Chaque année j’emmène un petit cahier noir au campo. C’est un cahier d’illusions, rien de plus. L’illusion de prendre des notes sur les élevages et les lieux visités et l’illusion de n’avoir pas la paresse de le faire. Passée la première journée, le cahier retrouve la solitude amère du fond de mon sac ; parfois d’autres le récupèrent pour consigner leur propre monomanie. À bien y regarder, et malgré l’échec cuisant de ma volonté, j’ai la sensation que c’est mieux ainsi. La rare liqueur qui sort de la distillation de mes souvenirs me semble ainsi plus vraie. J’ai retrouvé une feuille sous une pile d’autres papiers amassés là des semaines durant. Ma procrastination administrative ne va pas vers des jours plus heureux. Je lis : « Traduction Facebook, Monteverita, La Pérouse, Jean-Claude Carrière, mains de Mam, Delibes, Georges Bataille / Grottes de Lascaux / Ameisen / Jandilla afeité à Ubrique ?». La reconstruction de la tauromachie post-Covid a de quoi prêter à sourire — le cycle d’Ubrique aurait dû se tenir en octobre dans le cadre de la « Gira de reconstrucción 2020 ». C’est un euphémisme. Les Jandilla livrés à la plaza de Ubrique et dont les photos ont couru sur la toile étaient, sans aucun doute possible, porteurs d’un variant qui pollinise en ce moment : le variant du foutage de gueule. Anovillados, très suspects d’armures, ils furent de bons collaborateurs donc tout va bien, Jésus, le Covid et la caravane passent. J’ai reposé la feuille sur le dessus de la pile. J’ai toujours du mal à les froisser. On ne sait jamais je me dis. Ce sont peut-être des portes vers d’autres mondes.
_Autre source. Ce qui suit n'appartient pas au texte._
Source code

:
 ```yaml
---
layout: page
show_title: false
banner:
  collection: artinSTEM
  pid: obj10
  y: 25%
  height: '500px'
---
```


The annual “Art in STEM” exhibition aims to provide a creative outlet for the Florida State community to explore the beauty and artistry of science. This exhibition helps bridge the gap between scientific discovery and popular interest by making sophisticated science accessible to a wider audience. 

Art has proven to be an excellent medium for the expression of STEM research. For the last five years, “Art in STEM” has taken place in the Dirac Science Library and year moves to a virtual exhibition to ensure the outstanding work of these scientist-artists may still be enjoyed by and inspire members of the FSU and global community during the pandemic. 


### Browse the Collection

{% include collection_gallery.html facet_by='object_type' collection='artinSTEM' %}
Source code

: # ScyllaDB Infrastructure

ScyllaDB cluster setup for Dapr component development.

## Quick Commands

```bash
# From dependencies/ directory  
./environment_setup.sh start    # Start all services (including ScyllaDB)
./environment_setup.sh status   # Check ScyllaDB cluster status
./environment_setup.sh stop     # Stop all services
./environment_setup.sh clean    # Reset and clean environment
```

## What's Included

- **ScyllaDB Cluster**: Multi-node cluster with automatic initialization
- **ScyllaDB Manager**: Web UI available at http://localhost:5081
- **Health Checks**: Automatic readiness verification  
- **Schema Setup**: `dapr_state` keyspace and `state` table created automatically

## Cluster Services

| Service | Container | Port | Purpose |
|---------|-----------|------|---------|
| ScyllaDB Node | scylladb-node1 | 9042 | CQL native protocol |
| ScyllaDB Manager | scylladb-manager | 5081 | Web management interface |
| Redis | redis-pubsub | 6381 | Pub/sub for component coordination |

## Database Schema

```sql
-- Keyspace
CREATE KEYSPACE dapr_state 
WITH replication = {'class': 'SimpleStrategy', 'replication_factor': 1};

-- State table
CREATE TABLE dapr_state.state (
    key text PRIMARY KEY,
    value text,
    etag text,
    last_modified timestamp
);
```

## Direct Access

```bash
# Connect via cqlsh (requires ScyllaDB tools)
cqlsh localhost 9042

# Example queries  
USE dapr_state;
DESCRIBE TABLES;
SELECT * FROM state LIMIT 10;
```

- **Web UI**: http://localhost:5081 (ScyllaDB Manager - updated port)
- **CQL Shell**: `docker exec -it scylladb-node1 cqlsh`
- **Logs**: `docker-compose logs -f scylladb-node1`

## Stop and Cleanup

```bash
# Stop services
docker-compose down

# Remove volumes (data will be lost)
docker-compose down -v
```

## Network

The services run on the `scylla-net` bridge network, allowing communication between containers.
  1. Jean-Michel Mariou Répondre
    Beau texte plein d'une question tue qui taraude chacun d'entre nous : comment diable retournerons nous dans ce monde-là ?
  2. Anne Marie Répondre
    Euh... Merci Laurent, mais compte tenu de mon grand âge, après une bonne binouze un peu tiedasse, et en attendant que ces messieurs entrent en piste, je suis un peu comme la mémère ! Mais le plaisir est là. Quant au cahier noir, quelle que soit la mine, il faut continuer de le noircir. Pour notre plus grand plaisir. Le reste on s'en fout. La bise.
  3. Anne Marie Répondre
    Oh Monsieur Mariou ! Comme j'ai tant de plaisir à vous lire. Et oui, Laurent peut nous rappeler un certain José, tant il nous ravi de ses mots. Que seuls, nous les passionnés, peuvent entendre, telle une belle musique rien que pour nous. Mais c'est aussi à nous de porter notre voix, modeste comme la mienne, dans mon quotidien, je les attaque tous bec et ongles. Ah... Tu es du signe du taureau ? ... Euh non, j'aime la corrida. Je la porte à mon cou et j'en suis très fière. De toutes façons, ils n'y connaissent rien.... Alors, haut les cœurs, et on y croit toujours.